Roger Antolik, chief executive of Airborne, says the aims of the course are simple: to bring structure, direction, self-discipline and respect for authority into the lives of young offenders for whom all else has failed. An ex-Major with the Royal Anglians Mr Antolik dismisses the notion that bald “boot camp” discipline can achieve anything. His team of eight, including a serving regimental sergeant major on secondment from the Paras and men who have served with the special forces, help Glasgow’s young toughs find a way out of their troubled past more through ruthless compassion than physical force.

“These guys are very vulnerable - they are searching and questioning. The first two weeks of the course are vicious for all of us, but the discipline, structures, training and dependence on each other keeps us going.” The scheme, which is funded by Strathclyde and Tayside Regional Councils with Scottish Office backing, costs Pounds 4,500 for each young offender - payable whether he makes the grade and finishes the course or not. Funding also comes via Lanarkshire local enterprise company( equivalent to English TECs) for each lad found a permanent job, as part of the Airborne’s role as an accredited training agency.

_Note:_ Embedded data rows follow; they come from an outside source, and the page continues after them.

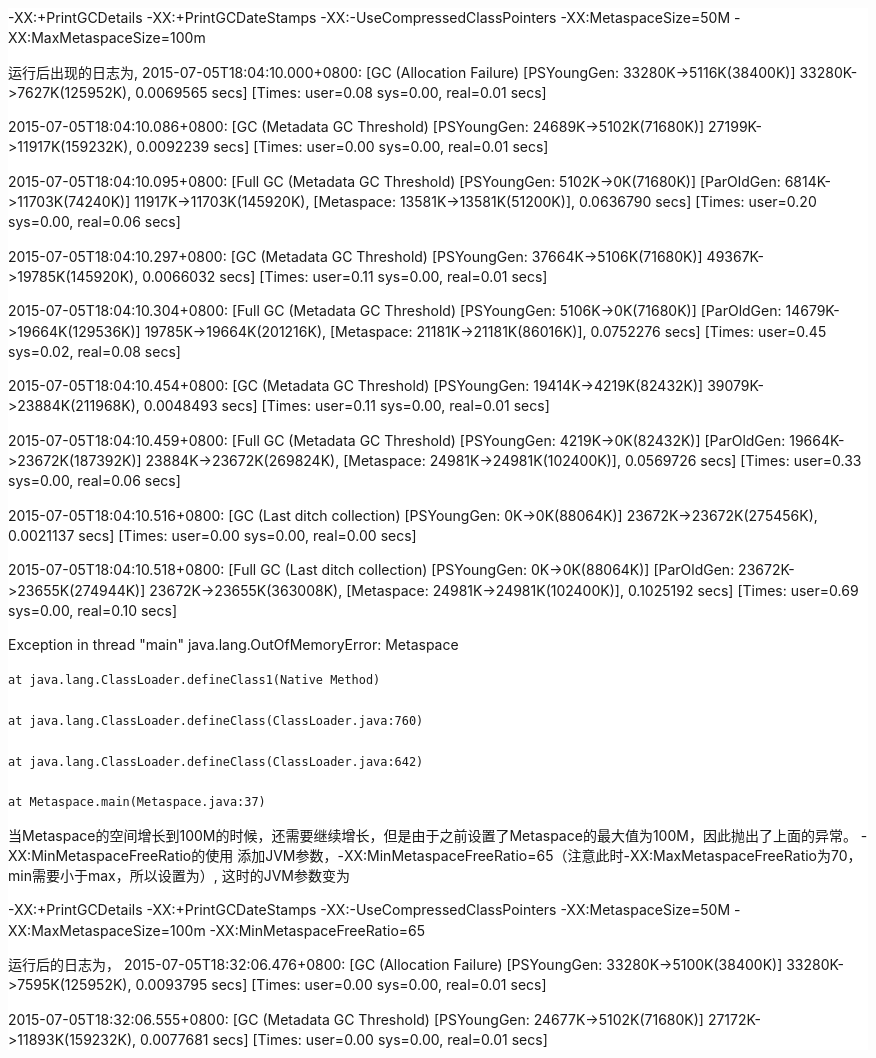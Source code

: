 -XX:+PrintGCDetails  -XX:+PrintGCDateStamps -XX:-UseCompressedClassPointers -XX:MetaspaceSize=50M -XX:MaxMetaspaceSize=100m

运行后出现的日志为, 
2015-07-05T18:04:10.000+0800: [GC (Allocation Failure) [PSYoungGen: 33280K->5116K(38400K)] 33280K->7627K(125952K), 0.0069565 secs] [Times: user=0.08 sys=0.00, real=0.01 secs]  

2015-07-05T18:04:10.086+0800: [GC (Metadata GC Threshold) [PSYoungGen: 24689K->5102K(71680K)] 27199K->11917K(159232K), 0.0092239 secs] [Times: user=0.00 sys=0.00, real=0.01 secs]  

2015-07-05T18:04:10.095+0800: [Full GC (Metadata GC Threshold) [PSYoungGen: 5102K->0K(71680K)] [ParOldGen: 6814K->11703K(74240K)] 11917K->11703K(145920K), [Metaspace: 13581K->13581K(51200K)], 0.0636790 secs] [Times: user=0.20 sys=0.00, real=0.06 secs]  

2015-07-05T18:04:10.297+0800: [GC (Metadata GC Threshold) [PSYoungGen: 37664K->5106K(71680K)] 49367K->19785K(145920K), 0.0066032 secs] [Times: user=0.11 sys=0.00, real=0.01 secs]  

2015-07-05T18:04:10.304+0800: [Full GC (Metadata GC Threshold) [PSYoungGen: 5106K->0K(71680K)] [ParOldGen: 14679K->19664K(129536K)] 19785K->19664K(201216K), [Metaspace: 21181K->21181K(86016K)], 0.0752276 secs] [Times: user=0.45 sys=0.02, real=0.08 secs]  

2015-07-05T18:04:10.454+0800: [GC (Metadata GC Threshold) [PSYoungGen: 19414K->4219K(82432K)] 39079K->23884K(211968K), 0.0048493 secs] [Times: user=0.11 sys=0.00, real=0.01 secs]  

2015-07-05T18:04:10.459+0800: [Full GC (Metadata GC Threshold) [PSYoungGen: 4219K->0K(82432K)] [ParOldGen: 19664K->23672K(187392K)] 23884K->23672K(269824K), [Metaspace: 24981K->24981K(102400K)], 0.0569726 secs] [Times: user=0.33 sys=0.00, real=0.06 secs]  

2015-07-05T18:04:10.516+0800: [GC (Last ditch collection) [PSYoungGen: 0K->0K(88064K)] 23672K->23672K(275456K), 0.0021137 secs] [Times: user=0.00 sys=0.00, real=0.00 secs]  

2015-07-05T18:04:10.518+0800: [Full GC (Last ditch collection) [PSYoungGen: 0K->0K(88064K)] [ParOldGen: 23672K->23655K(274944K)] 23672K->23655K(363008K), [Metaspace: 24981K->24981K(102400K)], 0.1025192 secs] [Times: user=0.69 sys=0.00, real=0.10 secs]  

Exception in thread "main" java.lang.OutOfMemoryError: Metaspace 

    at java.lang.ClassLoader.defineClass1(Native Method) 

    at java.lang.ClassLoader.defineClass(ClassLoader.java:760) 

    at java.lang.ClassLoader.defineClass(ClassLoader.java:642) 

    at Metaspace.main(Metaspace.java:37) 


当Metaspace的空间增长到100M的时候，还需要继续增长，但是由于之前设置了Metaspace的最大值为100M，因此抛出了上面的异常。
-XX:MinMetaspaceFreeRatio的使用
添加JVM参数，-XX:MinMetaspaceFreeRatio=65（注意此时-XX:MaxMetaspaceFreeRatio为70，min需要小于max，所以设置为）, 这时的JVM参数变为 

-XX:+PrintGCDetails  -XX:+PrintGCDateStamps -XX:-UseCompressedClassPointers -XX:MetaspaceSize=50M -XX:MaxMetaspaceSize=100m -XX:MinMetaspaceFreeRatio=65

运行后的日志为， 
2015-07-05T18:32:06.476+0800: [GC (Allocation Failure) [PSYoungGen: 33280K->5100K(38400K)] 33280K->7595K(125952K), 0.0093795 secs] [Times: user=0.00 sys=0.00, real=0.01 secs]  

2015-07-05T18:32:06.555+0800: [GC (Metadata GC Threshold) [PSYoungGen: 24677K->5102K(71680K)] 27172K->11893K(159232K), 0.0077681 secs] [Times: user=0.00 sys=0.00, real=0.01 secs]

It’s not a cheap alternative to custody, but with early evidence indicating that it is having a marked positive effect on recidivism. Paul Morron, Strathclyde’s assistant director of social work, who is responsible for probation and after-care services, is keen to see it continue.

A decision on a three-year commitment by the Scottish Office worth Pounds 1.8 million is expected soon, but council reforms to be introduced next year leave the precise local government relationships with the Airborne Initiative in the future in some confusion.

Although overall, 40 per cent of the offenders don’t complete the course, the drop-out rate was very low after the watershed of the three-week expedition. The relationships, mutual trust and respect formed during this period was critical to the success of the Airborne Initiative, Mr Morron said.

Philip Briggs, a 25-year-old ex-marines corporal in charge of the vocational training element of the Airborne Initiative, says the course originally started out as an outdoor pursuits scheme with training for work bolted on. But now vocational elements are integrated from day one, with visits to firms offering jobs or training followed later by classroom computer training, interview techniques, life skills, developing a CV, and work experience. Airborne also intends to introduce City and Guilds in basic skills.

Gerard Eadie, chairman of CR Smith glaziers of Dunfermline, has two graduates of the Airborne Initiative working in his wooden-framed window factory, where they can earn up to Pounds 200 a week with bonuses.

“These lads are creating havoc and we need to help them because the people who have got the CVs have more of a chance of helping themselves. We have to just accept that we need to give them a good job if we want this scheme to work. ”

Back at Bonaly Country Park in the Pentland Hills, where Mick and his fellows are burning off patches of heather as part of a conservation programme, Duncan Monteith, senior ranger, is in no doubt about the quality produced after eight weeks with the Airborne.

“These lads are excellent workers - they don’t have to be asked or told what to do. If I had four vacancies I would take them on.”